Danforth turned his head wildly, as though in search of a friend. The Duke stared with bulging eyes; Lady Harriot had buried her face in Lady Swithin’s gown; and a cruel smile played about Lord Harold’s lips.
Danforth’s eyes came to rest on the amiable countenance of Sir James Villiers.
“But Charles—You read the letter yourself—”
“Charles confessed to a crime he did not commit,” I said implacably. “He did so from the same motives that have placed your solicitor, Mr. George Hemming, in the Bakewell gaol. Your brother took your guilt upon himself, Andrew Danforth, because he believed too much in your goodness.”
His lips began to work, but no sound came.
“Charles believed that you discovered the maid’s hideous work, and cut off her life like a poisonous snake’s. Why else should she have been killed so soon after her attempt on his life? He regarded you with gratitude; he thought you a man of honour. To kill from such
a motive is no different in a gentleman’s mind, I suspect, than death should be in a duel. And having exposed your neck to the noose on behalf of his children, Charles determined that you should receive a similar testament of loyalty. He suspected the reasons for George Hemming’s sacrifice—the solicitor was devoted to you. He saw that Lady Harriot looked upon you with favour. His own prospects of happiness had gone forward into the grave. Why not end such misery with a snatch at honour, and take upon himself your guilt? And so he wrote his letter.
“Did he show it to you, in the hills above Miller’s Dale?”
Danforth sank into a vacant chair, as though his legs would no longer support him.
“I wonder if he understood what you really were, in that last moment before you killed him?”
To Prevent Nightmare
at nothing after three o’clock, and no nightmare will ever assert its suffocating presence.
—From the Stillroom Book
of Tess Arnold,
Penfolds Hall, Derbyshire,
1802–1806
Chapter 28
Cage We Cannot Help
Monday
1 September 1806
∼
“MICHAEL TIVEY HAS CONFESSED,” SIR JAMES VILLIERS informed me, “to having anatomised the body of the stillroom maid.
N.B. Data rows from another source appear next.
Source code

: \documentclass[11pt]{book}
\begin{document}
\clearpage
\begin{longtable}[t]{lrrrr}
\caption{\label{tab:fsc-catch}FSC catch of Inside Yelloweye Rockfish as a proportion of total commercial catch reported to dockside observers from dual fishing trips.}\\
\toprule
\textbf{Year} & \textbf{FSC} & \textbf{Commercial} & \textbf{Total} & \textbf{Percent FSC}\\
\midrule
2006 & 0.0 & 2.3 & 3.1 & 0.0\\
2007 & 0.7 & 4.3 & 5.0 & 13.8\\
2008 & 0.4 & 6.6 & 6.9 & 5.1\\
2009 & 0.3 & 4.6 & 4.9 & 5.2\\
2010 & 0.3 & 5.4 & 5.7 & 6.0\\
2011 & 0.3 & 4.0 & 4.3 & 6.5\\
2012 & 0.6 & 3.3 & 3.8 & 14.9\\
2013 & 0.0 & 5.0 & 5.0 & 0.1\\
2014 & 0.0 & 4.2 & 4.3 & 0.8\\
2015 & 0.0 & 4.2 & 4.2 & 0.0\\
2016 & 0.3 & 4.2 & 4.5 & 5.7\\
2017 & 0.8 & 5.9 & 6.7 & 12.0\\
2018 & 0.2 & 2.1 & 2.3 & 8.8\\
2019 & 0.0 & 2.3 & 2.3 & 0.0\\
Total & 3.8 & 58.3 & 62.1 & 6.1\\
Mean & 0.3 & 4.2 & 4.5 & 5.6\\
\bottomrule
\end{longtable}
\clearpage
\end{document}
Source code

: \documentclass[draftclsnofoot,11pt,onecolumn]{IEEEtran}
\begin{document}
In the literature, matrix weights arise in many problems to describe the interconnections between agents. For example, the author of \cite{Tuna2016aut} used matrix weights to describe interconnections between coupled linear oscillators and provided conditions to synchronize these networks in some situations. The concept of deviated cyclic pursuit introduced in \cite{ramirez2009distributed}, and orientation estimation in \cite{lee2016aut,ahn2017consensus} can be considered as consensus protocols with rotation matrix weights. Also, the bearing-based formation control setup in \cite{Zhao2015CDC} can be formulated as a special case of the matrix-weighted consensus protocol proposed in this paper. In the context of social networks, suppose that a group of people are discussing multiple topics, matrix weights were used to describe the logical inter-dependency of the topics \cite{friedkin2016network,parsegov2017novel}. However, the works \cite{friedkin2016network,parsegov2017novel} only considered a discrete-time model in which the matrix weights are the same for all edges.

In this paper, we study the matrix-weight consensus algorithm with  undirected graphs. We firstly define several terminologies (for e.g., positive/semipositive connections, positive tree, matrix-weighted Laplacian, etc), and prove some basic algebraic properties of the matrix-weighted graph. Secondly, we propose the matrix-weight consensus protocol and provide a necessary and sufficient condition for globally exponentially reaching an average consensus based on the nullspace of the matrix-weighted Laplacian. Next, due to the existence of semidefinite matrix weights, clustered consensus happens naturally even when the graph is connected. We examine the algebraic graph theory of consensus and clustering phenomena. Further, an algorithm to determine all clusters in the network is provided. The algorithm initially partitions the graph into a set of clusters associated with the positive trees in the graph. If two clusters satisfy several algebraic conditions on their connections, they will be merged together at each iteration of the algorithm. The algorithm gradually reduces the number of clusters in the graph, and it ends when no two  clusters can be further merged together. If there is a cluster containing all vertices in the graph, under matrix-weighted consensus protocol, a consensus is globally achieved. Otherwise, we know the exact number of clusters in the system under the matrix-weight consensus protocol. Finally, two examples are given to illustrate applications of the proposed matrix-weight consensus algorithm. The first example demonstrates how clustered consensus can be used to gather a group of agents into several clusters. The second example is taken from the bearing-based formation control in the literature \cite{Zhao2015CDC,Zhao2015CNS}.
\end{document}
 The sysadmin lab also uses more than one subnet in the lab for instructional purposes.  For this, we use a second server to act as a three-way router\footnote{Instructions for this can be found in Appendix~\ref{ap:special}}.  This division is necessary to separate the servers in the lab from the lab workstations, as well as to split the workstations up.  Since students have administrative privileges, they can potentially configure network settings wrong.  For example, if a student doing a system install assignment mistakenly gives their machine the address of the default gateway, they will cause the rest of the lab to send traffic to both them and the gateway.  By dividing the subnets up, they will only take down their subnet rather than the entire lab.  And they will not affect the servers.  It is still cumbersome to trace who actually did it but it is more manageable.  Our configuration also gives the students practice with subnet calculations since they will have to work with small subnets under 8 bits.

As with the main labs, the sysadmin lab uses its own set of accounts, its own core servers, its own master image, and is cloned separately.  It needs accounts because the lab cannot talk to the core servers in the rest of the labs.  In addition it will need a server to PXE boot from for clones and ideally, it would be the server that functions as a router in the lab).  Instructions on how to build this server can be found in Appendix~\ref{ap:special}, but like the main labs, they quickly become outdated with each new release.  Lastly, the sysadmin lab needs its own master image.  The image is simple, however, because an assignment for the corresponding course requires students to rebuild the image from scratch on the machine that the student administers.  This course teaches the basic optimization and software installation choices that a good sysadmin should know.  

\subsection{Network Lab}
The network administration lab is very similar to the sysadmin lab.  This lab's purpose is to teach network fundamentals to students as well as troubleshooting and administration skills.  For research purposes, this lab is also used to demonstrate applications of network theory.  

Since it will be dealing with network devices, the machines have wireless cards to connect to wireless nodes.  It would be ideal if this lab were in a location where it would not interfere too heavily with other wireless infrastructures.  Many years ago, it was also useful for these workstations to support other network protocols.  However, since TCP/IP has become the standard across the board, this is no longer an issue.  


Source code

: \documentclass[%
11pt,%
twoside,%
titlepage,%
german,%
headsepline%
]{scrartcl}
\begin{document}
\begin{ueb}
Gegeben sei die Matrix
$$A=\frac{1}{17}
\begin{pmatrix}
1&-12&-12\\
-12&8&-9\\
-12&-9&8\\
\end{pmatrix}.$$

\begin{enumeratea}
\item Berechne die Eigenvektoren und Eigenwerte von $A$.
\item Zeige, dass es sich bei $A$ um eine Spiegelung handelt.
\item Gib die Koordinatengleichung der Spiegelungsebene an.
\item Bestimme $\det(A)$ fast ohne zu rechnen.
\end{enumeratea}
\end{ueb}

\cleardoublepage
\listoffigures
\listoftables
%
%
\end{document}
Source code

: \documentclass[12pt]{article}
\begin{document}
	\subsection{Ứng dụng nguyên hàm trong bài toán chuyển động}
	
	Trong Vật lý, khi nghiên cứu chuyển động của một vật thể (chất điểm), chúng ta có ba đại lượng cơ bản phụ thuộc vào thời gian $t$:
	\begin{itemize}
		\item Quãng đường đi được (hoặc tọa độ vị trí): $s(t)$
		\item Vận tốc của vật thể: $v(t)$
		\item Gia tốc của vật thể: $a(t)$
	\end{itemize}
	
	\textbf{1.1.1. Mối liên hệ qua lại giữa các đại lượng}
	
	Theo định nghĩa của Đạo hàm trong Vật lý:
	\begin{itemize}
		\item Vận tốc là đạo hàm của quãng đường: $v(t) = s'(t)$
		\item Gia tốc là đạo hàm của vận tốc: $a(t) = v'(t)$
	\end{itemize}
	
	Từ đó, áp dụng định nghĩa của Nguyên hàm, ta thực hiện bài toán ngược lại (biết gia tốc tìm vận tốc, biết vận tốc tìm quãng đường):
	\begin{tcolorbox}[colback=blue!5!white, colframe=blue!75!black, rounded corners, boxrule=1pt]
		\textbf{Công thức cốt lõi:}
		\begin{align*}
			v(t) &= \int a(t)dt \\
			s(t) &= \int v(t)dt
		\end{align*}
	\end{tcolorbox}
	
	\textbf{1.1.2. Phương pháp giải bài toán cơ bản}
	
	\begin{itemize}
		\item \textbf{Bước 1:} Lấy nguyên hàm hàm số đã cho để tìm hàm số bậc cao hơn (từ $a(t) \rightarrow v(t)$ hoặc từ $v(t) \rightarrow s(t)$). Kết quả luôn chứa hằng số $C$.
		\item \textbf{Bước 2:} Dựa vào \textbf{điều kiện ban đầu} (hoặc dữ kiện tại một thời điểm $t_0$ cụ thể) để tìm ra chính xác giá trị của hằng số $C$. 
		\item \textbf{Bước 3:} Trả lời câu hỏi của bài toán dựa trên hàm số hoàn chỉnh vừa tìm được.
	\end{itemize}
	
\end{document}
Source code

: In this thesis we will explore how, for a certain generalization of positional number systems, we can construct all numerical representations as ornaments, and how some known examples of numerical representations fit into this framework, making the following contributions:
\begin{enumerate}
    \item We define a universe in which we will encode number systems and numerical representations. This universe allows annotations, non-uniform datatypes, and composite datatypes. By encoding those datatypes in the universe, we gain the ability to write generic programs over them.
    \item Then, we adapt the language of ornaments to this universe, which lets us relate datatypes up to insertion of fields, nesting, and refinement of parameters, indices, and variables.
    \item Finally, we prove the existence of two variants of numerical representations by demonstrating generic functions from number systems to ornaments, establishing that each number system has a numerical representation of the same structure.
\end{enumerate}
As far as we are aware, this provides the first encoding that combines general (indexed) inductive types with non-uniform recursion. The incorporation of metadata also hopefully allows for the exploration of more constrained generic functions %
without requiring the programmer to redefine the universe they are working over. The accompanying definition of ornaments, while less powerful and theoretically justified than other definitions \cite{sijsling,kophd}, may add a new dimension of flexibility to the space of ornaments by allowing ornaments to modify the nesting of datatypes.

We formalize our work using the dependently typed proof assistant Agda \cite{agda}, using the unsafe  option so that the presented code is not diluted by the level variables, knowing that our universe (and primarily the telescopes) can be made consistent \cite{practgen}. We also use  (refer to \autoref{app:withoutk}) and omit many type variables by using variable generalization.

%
It is as you suspected—having gone in search of Tess Arnold when she failed to appear for their midnight appointment, Tivey discovered her dead body, and made use of it for his own despicable purposes. He thought to throw suspicion for the girl’s death upon the Freemasons, whom he cordially disliked for having rejected him; and thus endeavoured, as soon as her body was found, to put about the story of ritual murder. Being denied the full knowledge of Masonic rites himself, however, he could effect the wounds of a traitor’s execution only imperfectly. And so we suspected the tale’s veracity from the first.”
Sir James sat in one of the hard-backed chairs of our parlour at The Rutland Arms this morning as the trunks were brought out. My cousin Mr. Cooper had carried his point; and but for this brief visit from the Law, I should have quitted Bakewell without learning how matters were disposed.